Pokok pertama tadi adalah tentang hubungan di antara diri kita dengan dunia. Dalam pemuridan, Anda harus memiliki sikap yang tegas dalam hubungan Anda dengan dunia. Akan tetapi ini bukanlah hal yang mudah apalagi jika hal itu berkaitan dengan masalah kewajiban. Hal inilah yang ditangani di sini.

Yesus berkata, “Ikutlah Aku.” Tetapi orang itu menjawab, “Yah, tapi izinkan aku menguburkan ayahku dulu. Aku punya kewajiban terhadap ayahku. Ayahku sudah meninggal, dan aku harus menguburkannya.” (Orang Yahudi mempunyai kebiasaan mengadakan upacara penguburan selama 7 hari. Dalam beberapa kasus, masa berkabung itu bisa mencapai 70 hari.) Jawaban Yesus terhadap orang ini sungguh mengejutkan, “Ikutlah Aku… Biarlah orang mati menguburkan orang mati.”
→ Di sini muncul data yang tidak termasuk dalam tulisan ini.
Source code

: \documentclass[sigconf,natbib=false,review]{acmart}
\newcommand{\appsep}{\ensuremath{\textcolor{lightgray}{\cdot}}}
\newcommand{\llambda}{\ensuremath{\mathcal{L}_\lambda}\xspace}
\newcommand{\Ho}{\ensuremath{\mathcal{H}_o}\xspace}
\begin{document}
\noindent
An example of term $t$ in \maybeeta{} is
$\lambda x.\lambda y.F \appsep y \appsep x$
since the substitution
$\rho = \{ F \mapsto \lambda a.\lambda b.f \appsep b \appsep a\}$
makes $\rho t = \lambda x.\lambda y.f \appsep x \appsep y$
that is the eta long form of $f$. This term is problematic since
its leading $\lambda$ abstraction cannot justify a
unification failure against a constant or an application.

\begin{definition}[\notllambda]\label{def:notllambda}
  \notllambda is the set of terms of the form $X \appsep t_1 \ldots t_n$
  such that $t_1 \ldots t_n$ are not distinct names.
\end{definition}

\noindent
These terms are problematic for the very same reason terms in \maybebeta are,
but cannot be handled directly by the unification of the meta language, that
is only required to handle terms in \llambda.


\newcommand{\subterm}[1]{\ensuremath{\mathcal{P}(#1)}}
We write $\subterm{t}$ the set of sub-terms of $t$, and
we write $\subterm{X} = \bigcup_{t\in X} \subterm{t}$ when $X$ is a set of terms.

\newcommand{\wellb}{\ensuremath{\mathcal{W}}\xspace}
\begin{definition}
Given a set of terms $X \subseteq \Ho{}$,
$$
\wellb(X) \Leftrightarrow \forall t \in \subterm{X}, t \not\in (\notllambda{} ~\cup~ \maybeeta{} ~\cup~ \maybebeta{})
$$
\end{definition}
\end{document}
Tetapi bukankah kita harus menghormati orang tua kita? Ajaran Yesus di bagian manapun juga menyuruh Anda untuk menghormati orang tua Anda. Malahan di Markus 7:11-12, dia menegur keras orang-orang Farisi karena tidak menghormati ayah dan ibu mereka. Namun di sini, tanggapan Yesus sangat mengejutkan, “Biarlah orang mati menguburkan orang mati.” Sikapnya seolah-olah bertolak belakang dengan apa yang pernah dia nyatakan kepada orang-orang Farisi sebelumnya. Bagaimana cara kita untuk memahaminya?

Kita benar-benar terkejut melihat tanggapan semacam itu karena perintah yang kelima menuntut kita untuk menghormati orang tua kita. Dan Yesus memang sangat mendukung hal itu. Dia berkata, “Aku datang untuk menggenapi Hukum Taurat, bukan untuk meniadakannya.” Jadi bagaimana kita bisa memahami jawabannya yang mengejutkan di ayat  60 itu?
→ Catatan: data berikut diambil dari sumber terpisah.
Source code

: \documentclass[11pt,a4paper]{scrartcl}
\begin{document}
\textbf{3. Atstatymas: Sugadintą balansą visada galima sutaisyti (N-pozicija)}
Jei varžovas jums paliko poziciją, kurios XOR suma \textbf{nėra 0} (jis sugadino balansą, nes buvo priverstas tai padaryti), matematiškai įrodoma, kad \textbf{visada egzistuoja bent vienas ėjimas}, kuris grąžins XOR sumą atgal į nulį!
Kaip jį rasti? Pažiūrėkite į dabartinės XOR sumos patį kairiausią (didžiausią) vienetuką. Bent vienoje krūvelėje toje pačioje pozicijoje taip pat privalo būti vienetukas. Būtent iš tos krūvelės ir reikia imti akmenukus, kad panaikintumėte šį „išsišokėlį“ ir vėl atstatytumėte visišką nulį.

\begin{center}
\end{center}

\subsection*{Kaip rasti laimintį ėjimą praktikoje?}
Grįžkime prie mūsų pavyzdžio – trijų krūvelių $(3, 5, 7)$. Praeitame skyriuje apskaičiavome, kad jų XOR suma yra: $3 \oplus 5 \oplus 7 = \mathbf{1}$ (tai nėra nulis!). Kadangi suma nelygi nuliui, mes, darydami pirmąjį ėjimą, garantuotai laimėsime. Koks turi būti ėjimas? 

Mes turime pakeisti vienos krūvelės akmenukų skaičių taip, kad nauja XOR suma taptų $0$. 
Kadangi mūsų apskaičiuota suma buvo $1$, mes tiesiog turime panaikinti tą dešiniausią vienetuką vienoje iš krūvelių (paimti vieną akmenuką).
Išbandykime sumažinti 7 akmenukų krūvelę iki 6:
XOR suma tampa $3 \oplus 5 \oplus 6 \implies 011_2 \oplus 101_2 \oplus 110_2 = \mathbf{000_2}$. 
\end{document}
Kasihilah orang tuamu, tetapi kasihilah Tuhan lebih daripada yang lain

Untuk memahaminya, kita harus meninjau bagaimana kita menangani kewajiban-kewajiban kita di dunia. Poinnya adalah: kita tentu saja harus mengasihi ayah dan ibu kita, akan tetapi ada keadaan di mana kita harus membuat pilihan, di mana kita tidak dapat melakukan keduanya. Kita harus memilih satu atau yang lain. Dan itulah hal yang terjadi di dalam bacaan ini.
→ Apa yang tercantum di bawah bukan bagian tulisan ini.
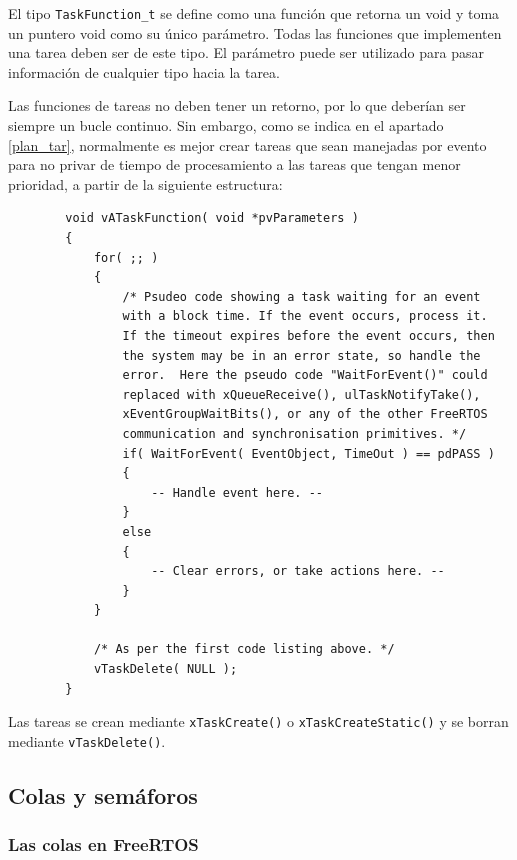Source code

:     El tipo \texttt{TaskFunction\_t} se define como una función que retorna un void y toma un puntero void como su único parámetro. Todas las funciones que implementen una tarea deben ser de este tipo. El parámetro puede ser utilizado para pasar información de cualquier tipo hacia la tarea.
    
    Las funciones de tareas no deben tener un retorno, por lo que deberían ser siempre un bucle continuo. Sin embargo, como se indica en el apartado \ref{plan_tar}, normalmente es mejor crear tareas que sean manejadas por evento para no privar de tiempo de procesamiento a las tareas que tengan menor prioridad, a partir de la siguiente estructura:
    
    \begin{verbatim}
        void vATaskFunction( void *pvParameters )
        {
            for( ;; )
            {
                /* Psudeo code showing a task waiting for an event 
                with a block time. If the event occurs, process it.  
                If the timeout expires before the event occurs, then 
                the system may be in an error state, so handle the
                error.  Here the pseudo code "WaitForEvent()" could 
                replaced with xQueueReceive(), ulTaskNotifyTake(), 
                xEventGroupWaitBits(), or any of the other FreeRTOS 
                communication and synchronisation primitives. */
                if( WaitForEvent( EventObject, TimeOut ) == pdPASS )
                {
                    -- Handle event here. --
                }
                else
                {
                    -- Clear errors, or take actions here. --
                }
            }
    
            /* As per the first code listing above. */
            vTaskDelete( NULL );
        }
    \end{verbatim}
    
    Las tareas se crean mediante \texttt{xTaskCreate()} o \texttt{xTaskCreateStatic()} y se borran mediante \texttt{vTaskDelete()}.

\subsection{Colas y semáforos}

\subsubsection{Las colas en FreeRTOS}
Pada bagian yang lain, di Matius 10:37, Yesus berkata,

“Barangsiapa mengasihi ayah, ibu, istri, anak laki-laki atau anak perempuannya lebih daripadaku, ia tidak layak bagiku.”

Bagaimana cara kita menerapkannya? Tentu saja kita harus mengasihi ayah, ibu, istri dan anak-anak kita, dan juga orang-orang yang dekat dengan kita. Akan tetapi ketika kita dihadapkan dengan suatu pilihan, maka kita harus mengasihi Tuhan lebih daripada semua yang lainnya. Inilah poin yang sedang dinyatakan oleh Yesus.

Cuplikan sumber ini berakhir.